◆ Saved entries
=== Section Start ===

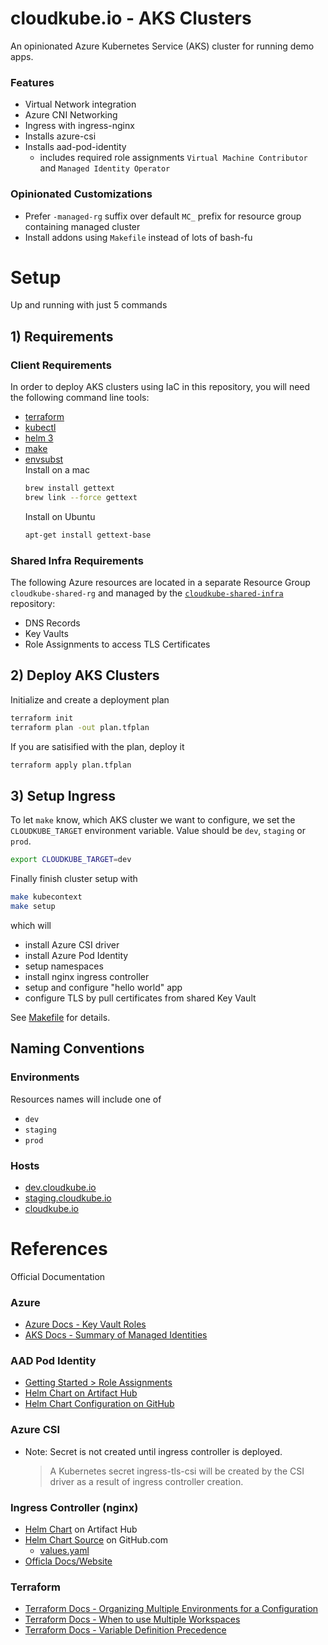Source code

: # cloudkube.io - AKS Clusters

An opinionated Azure Kubernetes Service (AKS) cluster for running demo apps.

### Features

- Virtual Network integration
- Azure CNI Networking
- Ingress with ingress-nginx
- Installs azure-csi
- Installs aad-pod-identity
  - includes required role assignments `Virtual Machine Contributor` and `Managed Identity Operator`

### Opinionated Customizations

- Prefer `-managed-rg` suffix over default `MC_` prefix for resource group containing managed cluster
- Install addons using `Makefile` instead of lots of bash-fu

# Setup 

Up and running with just 5 commands

## 1) Requirements

### Client Requirements

In order to deploy AKS clusters using IaC in this repository, you will need the following command line tools:

- [terraform](https://www.terraform.io/docs/cli/index.html)
- [kubectl](https://kubernetes.io/docs/tasks/tools/)
- [helm 3](https://helm.sh/)
- [make](https://www.gnu.org/software/make/)
- [envsubst](https://www.gnu.org/software/gettext/manual/html_node/envsubst-Invocation.html)  
  Install on a mac
	```bash
	brew install gettext
	brew link --force gettext
	```
  Install on Ubuntu
	```bash
	apt-get install gettext-base
	```

### Shared Infra Requirements

The following Azure resources are located in a separate Resource Group `cloudkube-shared-rg` and managed by the [`cloudkube-shared-infra`](https://github.com/julie-ng/cloudkube-shared-infra) repository:

- DNS Records
- Key Vaults
- Role Assignments to access TLS Certificates

## 2) Deploy AKS Clusters

Initialize and create a deployment plan

```bash
terraform init
terraform plan -out plan.tfplan
```

If you are satisified with the plan, deploy it

```bash
terraform apply plan.tfplan
```

## 3) Setup Ingress

To let `make` know, which AKS cluster we want to configure, we set the `CLOUDKUBE_TARGET` environment variable. Value should be `dev`, `staging` or `prod`.

```bash
export CLOUDKUBE_TARGET=dev
```

Finally finish cluster setup with

```bash
make kubecontext
make setup
```

which will
- install Azure CSI driver
- install Azure Pod Identity 
- setup namespaces
- install nginx ingress controller
- setup and configure "hello world" app
- configure TLS by pull certificates from shared Key Vault

See [Makefile](./Makefile) for details.

## Naming Conventions

### Environments 

Resources names will include one of

- `dev`
- `staging`
- `prod`

### Hosts

- [dev.cloudkube.io](https://dev.cloudkube.io)
- [staging.cloudkube.io](https://staging.cloudkube.io)
- [cloudkube.io](https://cloudkube.io)

# References

Official Documentation

### Azure

- [Azure Docs - Key Vault Roles](https://docs.microsoft.com/en-us/azure/key-vault/general/rbac-guide?tabs=azure-cli)
- [AKS Docs - Summary of Managed Identities](https://docs.microsoft.com/en-us/azure/aks/use-managed-identity#summary-of-managed-identities)

### AAD Pod Identity

- [Getting Started > Role Assignments](https://azure.github.io/aad-pod-identity/docs/getting-started/role-assignment/)
- [Helm Chart on Artifact Hub](https://artifacthub.io/packages/helm/ingress-nginx/ingress-nginx)
- [Helm Chart Configuration on GitHub](https://github.com/Azure/aad-pod-identity/tree/master/charts/aad-pod-identity#configuration)


### Azure CSI

- Note: Secret is not created until ingress controller is deployed.
	>  A Kubernetes secret ingress-tls-csi will be created by the CSI driver as a result of ingress controller creation.

### Ingress Controller (nginx)

- [Helm Chart](https://artifacthub.io/packages/helm/ingress-nginx/ingress-nginx) on Artifact Hub
- [Helm Chart Source](https://github.com/kubernetes/ingress-nginx) on GitHub.com
  - [values.yaml](https://github.com/kubernetes/ingress-nginx/blob/master/charts/ingress-nginx/values.yaml)
- [Officla Docs/Website](https://kubernetes.github.io/ingress-nginx)

### Terraform

- [Terraform Docs - Organizing Multiple Environments for a Configuration](https://www.terraform.io/docs/cloud/workspaces/configurations.html#organizing-multiple-environments-for-a-configuration)
- [Terraform Docs - When to use Multiple Workspaces](https://www.terraform.io/docs/language/state/workspaces.html#when-to-use-multiple-workspaces)
- [Terraform Docs - Variable Definition Precedence](https://www.terraform.io/docs/language/values/variables.html#variable-definition-precedence)
  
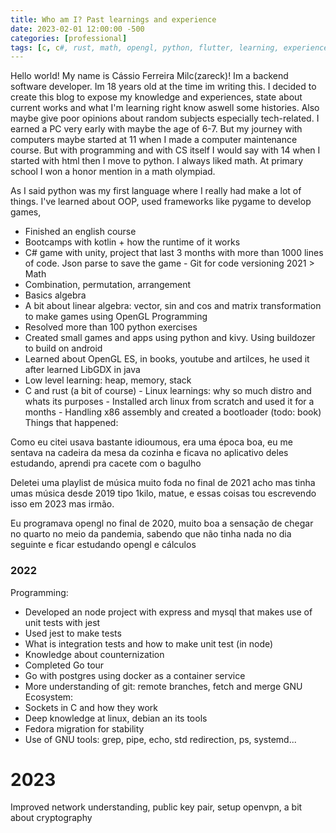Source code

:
 ```yaml
---
title: Who am I? Past learnings and experience
date: 2023-02-01 12:00:00 -500
categories: [professional]
tags: [c, c#, rust, math, opengl, python, flutter, learning, experience]
---
```


Hello world! My name is Cássio Ferreira Milc(zareck)! Im a backend software developer. Im 18 years old at the time im writing this. I decided to create this blog to expose my knowledge and experiences, state about current works and what I'm learning right know aswell some histories. Also maybe give poor opinions about random subjects especially tech-related.
I earned a PC very early with maybe the age of 6-7. But my journey with computers maybe started at 11 when I made a computer maintenance course. But with programming and with CS itself I would say with 14 when I started with html then I move to python. I always liked math. At primary school I won a honor mention in a math olympiad.

As I said python was my first language where I really had make a lot of things. I've learned about OOP, used frameworks like pygame to develop games, 


- Finished an english course
- Bootcamps with kotlin + how the runtime of it works
- C# game with unity, project that last 3 months with more than 1000 lines of code. Json parse to save the game - Git for code versioning
2021 >
Math
- Combination, permutation, arrangement
- Basics algebra
- A bit about linear algebra: vector, sin and cos and
matrix transformation to make games using OpenGL
Programming
- Resolved more than 100 python exercises
- Created small games and apps using python and kivy. Using
buildozer to build on android
- Learned about OpenGL ES, in books, youtube and artilces, he used it after learned LibGDX in java
- Low level learning: heap, memory, stack
- C and rust (a bit of course) - Linux learnings: why so much distro and whats its purposes - Installed arch linux from scratch and used it for a months - Handling x86 assembly and created a bootloader (todo: book)
Things that happened:

Como eu citei usava bastante idioumous, era uma época boa, eu me sentava na cadeira da mesa da cozinha e ficava no aplicativo deles estudando, aprendi pra cacete com o bagulho

Deletei uma playlist de música muito foda no final de 2021 acho mas tinha umas música desde 2019 tipo 1kilo, matue, e essas coisas tou escrevendo isso em 2023 mas irmão.

Eu programava opengl no final de 2020, muito boa a sensação de chegar no quarto no meio da pandemia, sabendo que não tinha nada no dia seguinte e ficar estudando opengl e cálculos

### 2022
 Programming:
- Developed an node project with express and mysql that makes use of unit tests with jest
- Used jest to make tests
- What is integration tests and how to make unit test (in node)
- Knowledge about counternization
- Completed Go tour
- Go with postgres using docker as a container service
- More understanding of git: remote branches, fetch and merge
GNU Ecosystem:
- Sockets in C and how they work
- Deep knowledge at linux, debian an its tools
- Fedora migration for stability
- Use of GNU tools: grep, pipe, echo, std redirection, ps, systemd...

# 2023
Improved network understanding, public key pair, setup openvpn, a bit about cryptography
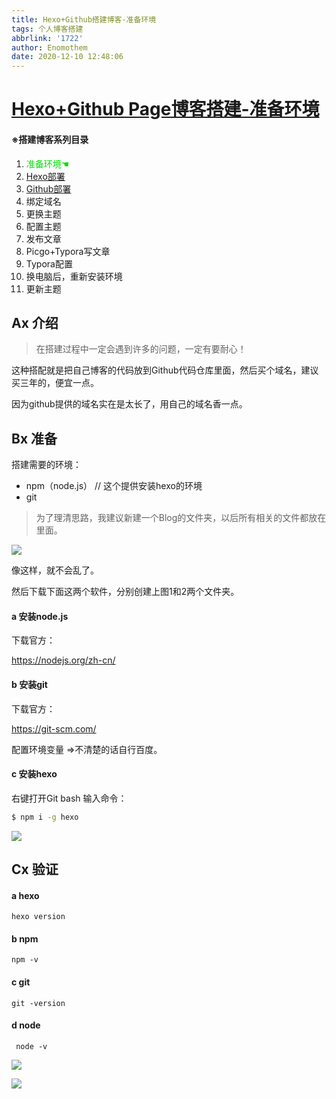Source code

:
 ```yaml
---
title: Hexo+Github搭建博客-准备环境
tags: 个人博客搭建
abbrlink: '1722'
author: Enomothem
date: 2020-12-10 12:48:06
---
```


# [Hexo+Github Page博客搭建-准备环境](https://enomothem.cn/posts/1722.html)

#### ※搭建博客系列目录

1. <font color='grenn'>准备环境☚</font>
2. [Hexo部署](https://enomothem.cn/posts/204c.html)
3. [Github部署](https://enomothem.cn/posts/c7f.html)
4. 绑定域名
5. 更换主题
6. 配置主题
7. 发布文章
8. Picgo+Typora写文章
9. Typora配置
10. 换电脑后，重新安装环境
11. 更新主题






## Ax 介绍



> 在搭建过程中一定会遇到许多的问题，一定有要耐心！



这种搭配就是把自己博客的代码放到Github代码仓库里面，然后买个域名，建议买三年的，便宜一点。

因为github提供的域名实在是太长了，用自己的域名香一点。



## Bx 准备



搭建需要的环境：

- npm（node.js） // 这个提供安装hexo的环境
- git

> 为了理清思路，我建议新建一个Blog的文件夹，以后所有相关的文件都放在里面。

![](https://gitee.com/enomothem/myblogphoto/raw/master/img/image-20201209163047019.png)

像这样，就不会乱了。

然后下载下面这两个软件，分别创建上图1和2两个文件夹。

#### a 安装node.js

下载官方：

https://nodejs.org/zh-cn/

#### b 安装git

下载官方：

https://git-scm.com/

配置环境变量 =>不清楚的话自行百度。

#### c 安装hexo

右键打开Git bash 输入命令：

``` bash
$ npm i -g hexo
```

![](https://gitee.com/enomothem/myblogphoto/raw/master/img/image-20201209171458474.png)

## Cx 验证

#### a hexo

```hexo version```

#### b npm

```npm -v```

#### c git

```git -version```

#### d node

``` node -v```

![](https://gitee.com/enomothem/myblogphoto/raw/master/img/image-20201209171207903.png)

![](https://gitee.com/enomothem/myblogphoto/raw/master/img/QQ图片20201209161300.jpg)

=== Section End ===

◆ Task to carry out
Write out every line in the data that holds the string "this".

◆ Result of the exercise
In order to deploy AKS clusters using IaC in this repository, you will need the following command line tools:
Hello world! My name is Cássio Ferreira Milc(zareck)! Im a backend software developer. Im 18 years old at the time im writing this. I decided to create this blog to expose my knowledge and experiences, state about current works and what I'm learning right know aswell some histories. Also maybe give poor opinions about random subjects especially tech-related.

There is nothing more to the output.